(DATA TO PROCESS)
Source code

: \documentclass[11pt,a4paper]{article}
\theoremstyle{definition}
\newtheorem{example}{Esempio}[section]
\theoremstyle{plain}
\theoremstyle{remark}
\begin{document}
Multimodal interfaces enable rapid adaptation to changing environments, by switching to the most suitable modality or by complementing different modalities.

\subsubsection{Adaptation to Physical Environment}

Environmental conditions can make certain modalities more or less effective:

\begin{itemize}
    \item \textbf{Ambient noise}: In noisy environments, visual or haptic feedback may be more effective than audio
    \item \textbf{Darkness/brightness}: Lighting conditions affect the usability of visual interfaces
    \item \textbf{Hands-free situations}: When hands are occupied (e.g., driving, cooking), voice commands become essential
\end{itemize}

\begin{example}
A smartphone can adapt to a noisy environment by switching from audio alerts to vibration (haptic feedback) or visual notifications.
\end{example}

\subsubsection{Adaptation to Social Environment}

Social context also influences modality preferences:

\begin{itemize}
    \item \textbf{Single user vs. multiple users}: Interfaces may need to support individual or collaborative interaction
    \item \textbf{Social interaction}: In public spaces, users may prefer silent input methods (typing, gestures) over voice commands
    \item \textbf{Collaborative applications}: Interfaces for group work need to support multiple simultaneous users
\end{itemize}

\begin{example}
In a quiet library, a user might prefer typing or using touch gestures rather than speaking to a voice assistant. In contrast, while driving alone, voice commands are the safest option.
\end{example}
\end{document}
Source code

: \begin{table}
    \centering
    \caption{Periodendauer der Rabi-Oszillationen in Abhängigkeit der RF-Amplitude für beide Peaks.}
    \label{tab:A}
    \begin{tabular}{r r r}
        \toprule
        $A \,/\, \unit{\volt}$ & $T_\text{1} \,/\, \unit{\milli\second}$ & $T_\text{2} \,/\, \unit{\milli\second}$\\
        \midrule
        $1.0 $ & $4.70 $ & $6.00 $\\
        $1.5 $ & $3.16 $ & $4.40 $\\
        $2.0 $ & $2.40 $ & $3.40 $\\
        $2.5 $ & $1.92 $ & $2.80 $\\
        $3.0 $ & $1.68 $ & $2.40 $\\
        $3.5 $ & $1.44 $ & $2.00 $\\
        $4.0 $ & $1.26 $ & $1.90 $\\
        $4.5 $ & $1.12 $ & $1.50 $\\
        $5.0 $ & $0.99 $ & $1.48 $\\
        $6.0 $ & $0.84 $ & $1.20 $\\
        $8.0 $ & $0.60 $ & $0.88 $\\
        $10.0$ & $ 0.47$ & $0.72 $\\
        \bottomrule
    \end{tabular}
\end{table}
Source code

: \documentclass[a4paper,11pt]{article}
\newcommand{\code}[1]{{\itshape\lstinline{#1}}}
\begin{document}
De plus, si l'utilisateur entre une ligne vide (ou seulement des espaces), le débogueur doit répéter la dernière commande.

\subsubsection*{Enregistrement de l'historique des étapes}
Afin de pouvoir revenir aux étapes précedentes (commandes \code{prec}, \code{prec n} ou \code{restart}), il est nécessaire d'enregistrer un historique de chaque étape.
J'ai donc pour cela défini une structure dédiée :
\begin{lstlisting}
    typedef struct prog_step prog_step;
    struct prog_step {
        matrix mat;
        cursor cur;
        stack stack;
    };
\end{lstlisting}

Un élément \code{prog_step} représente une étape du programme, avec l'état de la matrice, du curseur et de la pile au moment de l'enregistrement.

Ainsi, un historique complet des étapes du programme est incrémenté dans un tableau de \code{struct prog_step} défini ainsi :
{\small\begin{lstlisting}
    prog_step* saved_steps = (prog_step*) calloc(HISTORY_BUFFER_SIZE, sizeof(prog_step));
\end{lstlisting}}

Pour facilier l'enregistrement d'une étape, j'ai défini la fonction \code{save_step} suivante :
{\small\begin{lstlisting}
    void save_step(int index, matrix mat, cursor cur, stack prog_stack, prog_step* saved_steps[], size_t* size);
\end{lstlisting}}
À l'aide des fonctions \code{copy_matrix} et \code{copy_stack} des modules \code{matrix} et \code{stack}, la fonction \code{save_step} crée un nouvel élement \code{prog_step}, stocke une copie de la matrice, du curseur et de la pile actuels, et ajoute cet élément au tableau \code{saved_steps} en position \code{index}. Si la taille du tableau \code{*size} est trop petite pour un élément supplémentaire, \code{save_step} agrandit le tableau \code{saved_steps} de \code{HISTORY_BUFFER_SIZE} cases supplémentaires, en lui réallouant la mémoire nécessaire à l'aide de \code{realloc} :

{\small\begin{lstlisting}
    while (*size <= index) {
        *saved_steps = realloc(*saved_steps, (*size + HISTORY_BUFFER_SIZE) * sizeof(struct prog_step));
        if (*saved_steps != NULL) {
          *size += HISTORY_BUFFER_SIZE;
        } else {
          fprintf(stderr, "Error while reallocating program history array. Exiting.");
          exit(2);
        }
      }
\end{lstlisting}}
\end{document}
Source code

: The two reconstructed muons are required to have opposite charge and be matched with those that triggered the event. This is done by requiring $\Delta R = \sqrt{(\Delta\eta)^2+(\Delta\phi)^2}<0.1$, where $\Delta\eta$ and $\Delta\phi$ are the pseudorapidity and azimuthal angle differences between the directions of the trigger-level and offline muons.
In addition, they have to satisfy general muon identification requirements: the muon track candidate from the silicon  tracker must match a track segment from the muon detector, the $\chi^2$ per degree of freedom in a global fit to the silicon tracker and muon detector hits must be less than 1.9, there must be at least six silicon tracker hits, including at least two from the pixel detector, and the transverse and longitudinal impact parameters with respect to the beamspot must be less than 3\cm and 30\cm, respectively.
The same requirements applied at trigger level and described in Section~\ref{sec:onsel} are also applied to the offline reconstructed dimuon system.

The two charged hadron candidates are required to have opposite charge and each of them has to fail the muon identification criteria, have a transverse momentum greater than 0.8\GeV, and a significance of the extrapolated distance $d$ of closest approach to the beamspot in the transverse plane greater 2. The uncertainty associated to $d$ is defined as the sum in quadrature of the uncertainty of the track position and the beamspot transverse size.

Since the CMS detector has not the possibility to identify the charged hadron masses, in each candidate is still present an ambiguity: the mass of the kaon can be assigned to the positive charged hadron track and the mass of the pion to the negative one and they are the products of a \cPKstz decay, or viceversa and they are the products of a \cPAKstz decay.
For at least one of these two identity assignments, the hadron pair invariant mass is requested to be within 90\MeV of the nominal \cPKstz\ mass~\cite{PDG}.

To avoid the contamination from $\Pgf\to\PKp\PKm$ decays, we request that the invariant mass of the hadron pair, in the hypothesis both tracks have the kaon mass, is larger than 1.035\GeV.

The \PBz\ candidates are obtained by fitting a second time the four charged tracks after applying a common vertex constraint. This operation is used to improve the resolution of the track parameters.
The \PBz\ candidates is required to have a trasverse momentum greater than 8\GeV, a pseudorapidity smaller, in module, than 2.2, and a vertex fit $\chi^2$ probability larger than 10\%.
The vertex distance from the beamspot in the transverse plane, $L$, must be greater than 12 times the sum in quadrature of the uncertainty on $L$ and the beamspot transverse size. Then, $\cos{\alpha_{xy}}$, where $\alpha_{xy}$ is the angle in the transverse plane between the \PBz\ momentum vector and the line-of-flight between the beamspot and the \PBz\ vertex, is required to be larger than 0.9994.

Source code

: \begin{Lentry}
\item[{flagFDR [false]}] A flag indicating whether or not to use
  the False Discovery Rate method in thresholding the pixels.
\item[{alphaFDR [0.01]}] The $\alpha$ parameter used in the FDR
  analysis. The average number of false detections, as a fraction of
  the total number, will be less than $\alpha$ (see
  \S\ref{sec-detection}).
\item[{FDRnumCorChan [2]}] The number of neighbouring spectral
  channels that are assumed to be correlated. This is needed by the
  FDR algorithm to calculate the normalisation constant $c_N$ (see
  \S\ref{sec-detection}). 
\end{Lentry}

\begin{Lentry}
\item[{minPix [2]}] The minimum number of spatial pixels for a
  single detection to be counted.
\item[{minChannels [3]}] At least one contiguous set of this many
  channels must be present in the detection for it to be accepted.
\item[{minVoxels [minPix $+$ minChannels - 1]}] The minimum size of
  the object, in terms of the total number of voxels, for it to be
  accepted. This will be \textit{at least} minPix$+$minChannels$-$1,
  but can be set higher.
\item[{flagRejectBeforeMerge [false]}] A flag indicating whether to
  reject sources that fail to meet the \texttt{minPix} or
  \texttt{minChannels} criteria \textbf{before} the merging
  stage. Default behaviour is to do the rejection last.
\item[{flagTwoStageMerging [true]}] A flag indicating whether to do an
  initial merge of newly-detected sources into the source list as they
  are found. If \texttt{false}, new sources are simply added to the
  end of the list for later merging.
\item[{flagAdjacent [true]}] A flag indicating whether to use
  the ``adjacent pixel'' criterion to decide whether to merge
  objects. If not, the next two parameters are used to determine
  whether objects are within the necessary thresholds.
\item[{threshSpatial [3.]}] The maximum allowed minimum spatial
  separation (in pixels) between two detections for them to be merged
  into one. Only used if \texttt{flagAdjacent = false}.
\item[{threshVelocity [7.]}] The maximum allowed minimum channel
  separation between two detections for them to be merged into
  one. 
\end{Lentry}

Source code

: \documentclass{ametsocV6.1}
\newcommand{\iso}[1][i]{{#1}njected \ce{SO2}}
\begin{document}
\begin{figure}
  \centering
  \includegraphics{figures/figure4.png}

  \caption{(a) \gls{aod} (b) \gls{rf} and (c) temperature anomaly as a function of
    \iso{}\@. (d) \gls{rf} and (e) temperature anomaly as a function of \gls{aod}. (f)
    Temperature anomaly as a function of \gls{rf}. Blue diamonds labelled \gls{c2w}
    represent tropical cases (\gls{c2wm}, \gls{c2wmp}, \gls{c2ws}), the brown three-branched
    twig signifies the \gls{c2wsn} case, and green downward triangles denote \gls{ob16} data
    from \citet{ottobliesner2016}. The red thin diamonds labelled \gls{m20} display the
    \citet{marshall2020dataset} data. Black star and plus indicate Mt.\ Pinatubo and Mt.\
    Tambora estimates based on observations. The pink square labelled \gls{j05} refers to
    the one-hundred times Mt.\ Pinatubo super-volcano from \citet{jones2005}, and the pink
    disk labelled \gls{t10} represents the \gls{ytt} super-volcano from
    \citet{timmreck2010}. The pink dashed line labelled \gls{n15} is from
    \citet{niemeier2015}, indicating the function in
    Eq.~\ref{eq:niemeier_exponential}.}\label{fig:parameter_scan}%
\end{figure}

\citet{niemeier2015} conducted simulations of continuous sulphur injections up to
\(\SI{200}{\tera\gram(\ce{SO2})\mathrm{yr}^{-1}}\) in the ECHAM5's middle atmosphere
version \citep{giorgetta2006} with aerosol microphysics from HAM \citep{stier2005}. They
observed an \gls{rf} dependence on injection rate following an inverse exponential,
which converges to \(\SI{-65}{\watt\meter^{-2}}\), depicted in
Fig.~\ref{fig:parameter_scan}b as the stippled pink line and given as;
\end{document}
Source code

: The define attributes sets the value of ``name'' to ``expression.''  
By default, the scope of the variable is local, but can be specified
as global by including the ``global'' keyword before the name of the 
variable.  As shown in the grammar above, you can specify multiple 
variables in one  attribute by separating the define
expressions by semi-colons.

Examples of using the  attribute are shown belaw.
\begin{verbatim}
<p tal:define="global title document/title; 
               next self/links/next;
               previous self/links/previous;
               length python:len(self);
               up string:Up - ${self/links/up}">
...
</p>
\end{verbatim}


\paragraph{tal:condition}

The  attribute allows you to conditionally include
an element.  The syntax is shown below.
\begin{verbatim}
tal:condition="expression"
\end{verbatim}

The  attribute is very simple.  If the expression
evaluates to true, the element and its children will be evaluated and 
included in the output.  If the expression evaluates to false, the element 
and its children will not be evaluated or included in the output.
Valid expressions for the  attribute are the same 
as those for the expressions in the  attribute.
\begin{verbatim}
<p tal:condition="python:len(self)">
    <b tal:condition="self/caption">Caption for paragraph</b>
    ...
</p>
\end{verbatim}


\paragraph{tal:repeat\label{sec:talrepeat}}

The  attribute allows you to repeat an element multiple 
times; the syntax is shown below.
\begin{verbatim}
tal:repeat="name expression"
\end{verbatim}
(End DATA TO PROCESS)
--- PROBLEM DESCRIPTION ---
Nothing outside the span should appear: transcribe the lines from the one containing "next self/links/next;" through the last line of the records.

--- EXERCISE RESULT ---
               next self/links/next;
               previous self/links/previous;
               length python:len(self);
               up string:Up - ${self/links/up}">
...
</p>
\end{verbatim}


\paragraph{tal:condition}

The  attribute allows you to conditionally include
an element.  The syntax is shown below.
\begin{verbatim}
tal:condition="expression"
\end{verbatim}

The  attribute is very simple.  If the expression
evaluates to true, the element and its children will be evaluated and 
included in the output.  If the expression evaluates to false, the element 
and its children will not be evaluated or included in the output.
Valid expressions for the  attribute are the same 
as those for the expressions in the  attribute.
\begin{verbatim}
<p tal:condition="python:len(self)">
    <b tal:condition="self/caption">Caption for paragraph</b>
    ...
</p>
\end{verbatim}


\paragraph{tal:repeat\label{sec:talrepeat}}

The  attribute allows you to repeat an element multiple 
times; the syntax is shown below.
\begin{verbatim}
tal:repeat="name expression"
\end{verbatim}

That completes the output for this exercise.